*** GIVEN DATA

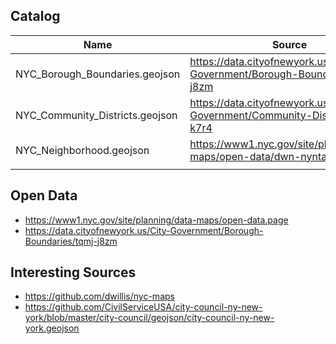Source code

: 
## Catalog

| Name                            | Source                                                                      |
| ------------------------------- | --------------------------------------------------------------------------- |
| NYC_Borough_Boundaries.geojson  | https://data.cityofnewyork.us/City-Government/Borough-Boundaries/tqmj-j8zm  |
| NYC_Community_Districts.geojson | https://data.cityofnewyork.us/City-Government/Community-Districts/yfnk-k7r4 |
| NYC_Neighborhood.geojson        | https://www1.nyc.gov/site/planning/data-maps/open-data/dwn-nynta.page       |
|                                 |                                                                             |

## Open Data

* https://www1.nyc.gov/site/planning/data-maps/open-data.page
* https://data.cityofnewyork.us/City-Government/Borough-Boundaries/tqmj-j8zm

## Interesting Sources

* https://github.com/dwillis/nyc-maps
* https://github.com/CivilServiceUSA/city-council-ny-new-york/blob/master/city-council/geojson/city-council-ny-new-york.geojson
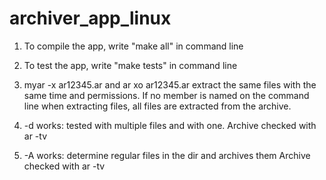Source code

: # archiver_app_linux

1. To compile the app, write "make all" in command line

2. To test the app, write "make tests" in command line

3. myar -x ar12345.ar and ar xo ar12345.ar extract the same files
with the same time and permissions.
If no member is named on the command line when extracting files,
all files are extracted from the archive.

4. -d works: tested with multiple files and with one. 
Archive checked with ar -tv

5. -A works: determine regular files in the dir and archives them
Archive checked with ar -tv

******
*** GIVEN DATA

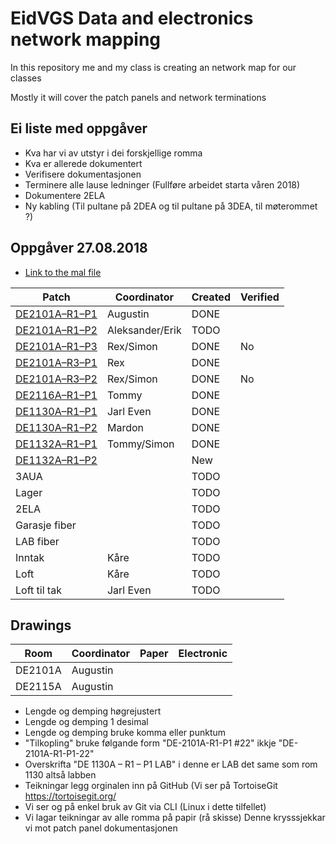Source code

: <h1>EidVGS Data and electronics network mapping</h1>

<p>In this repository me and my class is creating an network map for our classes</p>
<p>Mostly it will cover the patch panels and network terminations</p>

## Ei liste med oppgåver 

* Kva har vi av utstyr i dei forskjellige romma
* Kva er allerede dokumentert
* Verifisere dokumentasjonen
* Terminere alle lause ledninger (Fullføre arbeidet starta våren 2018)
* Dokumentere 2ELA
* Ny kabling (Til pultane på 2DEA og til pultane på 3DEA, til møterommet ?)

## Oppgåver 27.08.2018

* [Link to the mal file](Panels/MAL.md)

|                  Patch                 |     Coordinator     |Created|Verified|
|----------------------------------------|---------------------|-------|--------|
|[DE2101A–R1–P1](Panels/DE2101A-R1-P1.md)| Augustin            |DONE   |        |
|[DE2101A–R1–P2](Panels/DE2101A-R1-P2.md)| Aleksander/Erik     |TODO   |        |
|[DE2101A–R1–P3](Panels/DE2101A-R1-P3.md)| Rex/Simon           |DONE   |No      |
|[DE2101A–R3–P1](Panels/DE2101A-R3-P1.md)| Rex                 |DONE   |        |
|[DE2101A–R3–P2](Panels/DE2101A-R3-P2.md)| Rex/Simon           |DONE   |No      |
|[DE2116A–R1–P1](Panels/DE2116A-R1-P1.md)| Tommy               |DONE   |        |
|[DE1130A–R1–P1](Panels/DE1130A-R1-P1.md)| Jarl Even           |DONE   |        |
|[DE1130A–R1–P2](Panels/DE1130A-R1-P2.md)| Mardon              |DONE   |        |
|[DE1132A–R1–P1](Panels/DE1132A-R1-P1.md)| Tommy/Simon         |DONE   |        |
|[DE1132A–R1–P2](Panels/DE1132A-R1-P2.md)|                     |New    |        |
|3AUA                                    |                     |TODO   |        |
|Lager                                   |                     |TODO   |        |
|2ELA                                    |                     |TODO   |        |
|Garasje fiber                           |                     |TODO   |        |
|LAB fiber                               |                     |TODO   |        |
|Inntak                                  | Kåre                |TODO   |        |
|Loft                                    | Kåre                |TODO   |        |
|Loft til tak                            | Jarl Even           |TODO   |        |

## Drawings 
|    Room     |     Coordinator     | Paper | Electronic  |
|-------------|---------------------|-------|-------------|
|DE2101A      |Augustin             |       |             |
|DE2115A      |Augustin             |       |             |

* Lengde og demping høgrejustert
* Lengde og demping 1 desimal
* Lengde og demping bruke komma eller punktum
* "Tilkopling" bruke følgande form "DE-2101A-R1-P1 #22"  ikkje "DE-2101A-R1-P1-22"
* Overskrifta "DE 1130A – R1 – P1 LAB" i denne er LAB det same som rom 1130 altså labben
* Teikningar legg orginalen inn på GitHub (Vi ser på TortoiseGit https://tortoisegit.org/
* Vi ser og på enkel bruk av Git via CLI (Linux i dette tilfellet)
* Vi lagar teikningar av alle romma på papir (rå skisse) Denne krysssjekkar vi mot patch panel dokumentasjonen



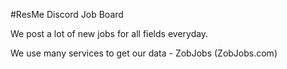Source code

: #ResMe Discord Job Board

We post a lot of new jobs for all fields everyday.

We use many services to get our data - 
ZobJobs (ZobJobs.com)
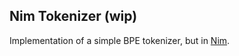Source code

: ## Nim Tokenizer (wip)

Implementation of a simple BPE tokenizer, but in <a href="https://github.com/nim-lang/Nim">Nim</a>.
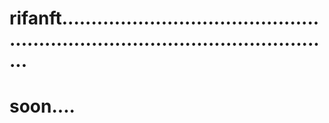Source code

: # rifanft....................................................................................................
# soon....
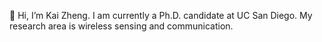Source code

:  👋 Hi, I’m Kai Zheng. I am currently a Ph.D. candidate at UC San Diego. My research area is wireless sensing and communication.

******
*** GIVEN DATA

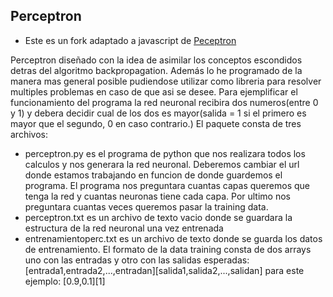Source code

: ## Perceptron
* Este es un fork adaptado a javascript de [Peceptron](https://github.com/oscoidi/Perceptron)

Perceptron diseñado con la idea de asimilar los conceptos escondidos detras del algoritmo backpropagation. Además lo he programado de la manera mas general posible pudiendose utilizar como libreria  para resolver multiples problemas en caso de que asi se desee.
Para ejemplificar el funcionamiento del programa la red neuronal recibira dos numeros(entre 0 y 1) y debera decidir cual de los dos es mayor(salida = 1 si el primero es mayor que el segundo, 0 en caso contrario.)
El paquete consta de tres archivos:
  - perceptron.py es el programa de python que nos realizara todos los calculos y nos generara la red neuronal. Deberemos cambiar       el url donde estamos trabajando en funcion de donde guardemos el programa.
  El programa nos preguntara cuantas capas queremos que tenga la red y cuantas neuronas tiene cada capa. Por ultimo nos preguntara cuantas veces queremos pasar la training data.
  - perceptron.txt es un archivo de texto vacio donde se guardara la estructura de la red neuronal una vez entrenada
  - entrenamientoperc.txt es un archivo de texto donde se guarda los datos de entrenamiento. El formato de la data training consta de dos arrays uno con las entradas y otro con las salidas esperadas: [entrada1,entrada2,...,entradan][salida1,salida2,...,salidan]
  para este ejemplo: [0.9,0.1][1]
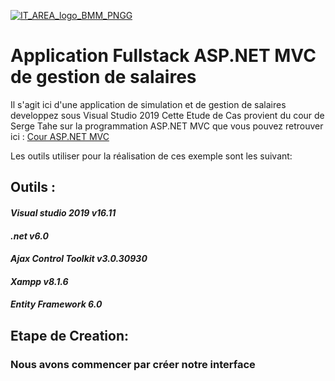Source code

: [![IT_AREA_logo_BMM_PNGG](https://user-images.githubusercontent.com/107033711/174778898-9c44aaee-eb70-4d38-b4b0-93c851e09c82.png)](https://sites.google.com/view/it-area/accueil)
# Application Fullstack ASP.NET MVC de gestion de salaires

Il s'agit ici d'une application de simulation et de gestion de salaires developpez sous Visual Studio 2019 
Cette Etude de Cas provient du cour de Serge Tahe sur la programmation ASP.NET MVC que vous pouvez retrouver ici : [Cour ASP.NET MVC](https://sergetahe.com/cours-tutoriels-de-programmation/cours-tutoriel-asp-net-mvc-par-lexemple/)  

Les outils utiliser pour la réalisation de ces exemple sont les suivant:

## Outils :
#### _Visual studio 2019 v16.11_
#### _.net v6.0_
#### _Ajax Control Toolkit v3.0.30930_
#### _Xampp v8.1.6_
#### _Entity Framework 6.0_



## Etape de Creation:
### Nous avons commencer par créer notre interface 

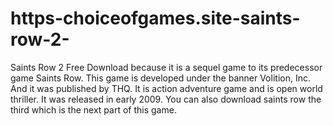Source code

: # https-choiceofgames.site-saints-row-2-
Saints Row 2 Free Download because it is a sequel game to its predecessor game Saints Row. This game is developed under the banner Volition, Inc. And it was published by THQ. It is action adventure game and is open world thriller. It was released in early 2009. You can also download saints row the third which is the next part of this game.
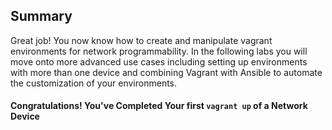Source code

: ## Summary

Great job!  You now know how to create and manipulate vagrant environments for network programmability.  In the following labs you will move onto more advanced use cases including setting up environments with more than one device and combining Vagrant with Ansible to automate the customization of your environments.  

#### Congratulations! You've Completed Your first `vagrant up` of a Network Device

******

**AIM OF THE TASK**
What is the number of lines in the records that hold the word "area"? Answer with that number by itself.

**OUTPUT OF THE EXERCISE**
2